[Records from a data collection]
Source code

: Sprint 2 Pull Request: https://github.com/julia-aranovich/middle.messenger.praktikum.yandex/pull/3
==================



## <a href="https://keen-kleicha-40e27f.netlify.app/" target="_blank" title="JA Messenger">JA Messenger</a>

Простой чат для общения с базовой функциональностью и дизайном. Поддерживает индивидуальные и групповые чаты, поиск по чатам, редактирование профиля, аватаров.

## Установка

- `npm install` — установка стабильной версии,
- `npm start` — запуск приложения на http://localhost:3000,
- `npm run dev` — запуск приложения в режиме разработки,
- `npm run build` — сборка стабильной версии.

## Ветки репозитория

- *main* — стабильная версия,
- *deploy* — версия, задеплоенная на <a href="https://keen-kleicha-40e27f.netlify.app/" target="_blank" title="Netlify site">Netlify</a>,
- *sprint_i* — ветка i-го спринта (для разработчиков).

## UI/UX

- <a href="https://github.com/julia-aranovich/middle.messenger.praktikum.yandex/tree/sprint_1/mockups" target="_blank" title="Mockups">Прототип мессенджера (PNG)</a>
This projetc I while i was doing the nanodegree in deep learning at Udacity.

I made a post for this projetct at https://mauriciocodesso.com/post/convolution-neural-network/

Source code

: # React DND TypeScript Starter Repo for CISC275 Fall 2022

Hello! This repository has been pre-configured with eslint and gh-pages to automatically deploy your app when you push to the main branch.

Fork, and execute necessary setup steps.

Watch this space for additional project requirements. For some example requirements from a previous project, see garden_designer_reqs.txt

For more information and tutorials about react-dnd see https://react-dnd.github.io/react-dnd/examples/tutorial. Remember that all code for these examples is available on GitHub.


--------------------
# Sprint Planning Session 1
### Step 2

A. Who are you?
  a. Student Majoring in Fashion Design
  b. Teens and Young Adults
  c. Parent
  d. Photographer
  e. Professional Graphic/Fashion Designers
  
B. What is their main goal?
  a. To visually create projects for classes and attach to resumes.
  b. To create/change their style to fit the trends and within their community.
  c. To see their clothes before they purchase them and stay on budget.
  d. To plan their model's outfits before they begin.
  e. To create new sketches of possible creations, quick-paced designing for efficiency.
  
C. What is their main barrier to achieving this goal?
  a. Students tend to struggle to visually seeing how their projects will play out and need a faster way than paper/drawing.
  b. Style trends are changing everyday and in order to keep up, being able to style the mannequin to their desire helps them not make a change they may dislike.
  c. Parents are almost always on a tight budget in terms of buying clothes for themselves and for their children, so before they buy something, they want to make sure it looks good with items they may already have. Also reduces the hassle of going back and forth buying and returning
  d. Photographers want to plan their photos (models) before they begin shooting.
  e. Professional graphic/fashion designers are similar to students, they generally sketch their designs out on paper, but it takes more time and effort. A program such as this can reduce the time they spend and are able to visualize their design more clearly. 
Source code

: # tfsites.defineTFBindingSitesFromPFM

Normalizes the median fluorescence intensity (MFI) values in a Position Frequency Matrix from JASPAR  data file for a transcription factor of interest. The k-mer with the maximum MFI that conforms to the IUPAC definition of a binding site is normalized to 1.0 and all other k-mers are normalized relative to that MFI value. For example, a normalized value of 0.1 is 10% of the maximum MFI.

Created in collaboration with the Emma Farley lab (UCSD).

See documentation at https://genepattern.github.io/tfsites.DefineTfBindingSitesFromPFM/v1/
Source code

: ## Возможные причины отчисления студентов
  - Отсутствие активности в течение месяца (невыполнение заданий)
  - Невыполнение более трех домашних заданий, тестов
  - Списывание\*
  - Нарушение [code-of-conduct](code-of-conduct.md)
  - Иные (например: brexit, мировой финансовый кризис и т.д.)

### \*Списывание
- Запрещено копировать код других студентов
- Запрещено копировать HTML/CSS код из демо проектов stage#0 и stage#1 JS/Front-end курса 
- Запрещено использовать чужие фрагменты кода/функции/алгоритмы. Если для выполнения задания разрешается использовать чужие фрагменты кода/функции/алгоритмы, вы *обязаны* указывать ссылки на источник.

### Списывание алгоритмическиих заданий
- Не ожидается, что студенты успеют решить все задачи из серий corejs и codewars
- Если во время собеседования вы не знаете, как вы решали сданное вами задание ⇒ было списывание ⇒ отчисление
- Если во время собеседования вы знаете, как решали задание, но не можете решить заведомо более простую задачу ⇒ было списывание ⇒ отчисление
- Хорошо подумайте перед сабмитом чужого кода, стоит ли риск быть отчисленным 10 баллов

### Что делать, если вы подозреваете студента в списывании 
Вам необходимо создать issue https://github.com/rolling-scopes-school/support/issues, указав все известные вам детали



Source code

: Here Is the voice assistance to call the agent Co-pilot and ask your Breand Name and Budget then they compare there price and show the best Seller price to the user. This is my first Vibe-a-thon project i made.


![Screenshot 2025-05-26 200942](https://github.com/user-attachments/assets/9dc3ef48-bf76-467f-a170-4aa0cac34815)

→ **EXERCISE REQUIREMENTS**: Extract the first line above and each line after it up to and including the one with "## Ветки репозитория", please, exactly and with nothing else.

→ **FINISHED EXERCISE**:
Source code

: Sprint 2 Pull Request: https://github.com/julia-aranovich/middle.messenger.praktikum.yandex/pull/3
==================



## <a href="https://keen-kleicha-40e27f.netlify.app/" target="_blank" title="JA Messenger">JA Messenger</a>

Простой чат для общения с базовой функциональностью и дизайном. Поддерживает индивидуальные и групповые чаты, поиск по чатам, редактирование профиля, аватаров.

## Установка

- `npm install` — установка стабильной версии,
- `npm start` — запуск приложения на http://localhost:3000,
- `npm run dev` — запуск приложения в режиме разработки,
- `npm run build` — сборка стабильной версии.

## Ветки репозитория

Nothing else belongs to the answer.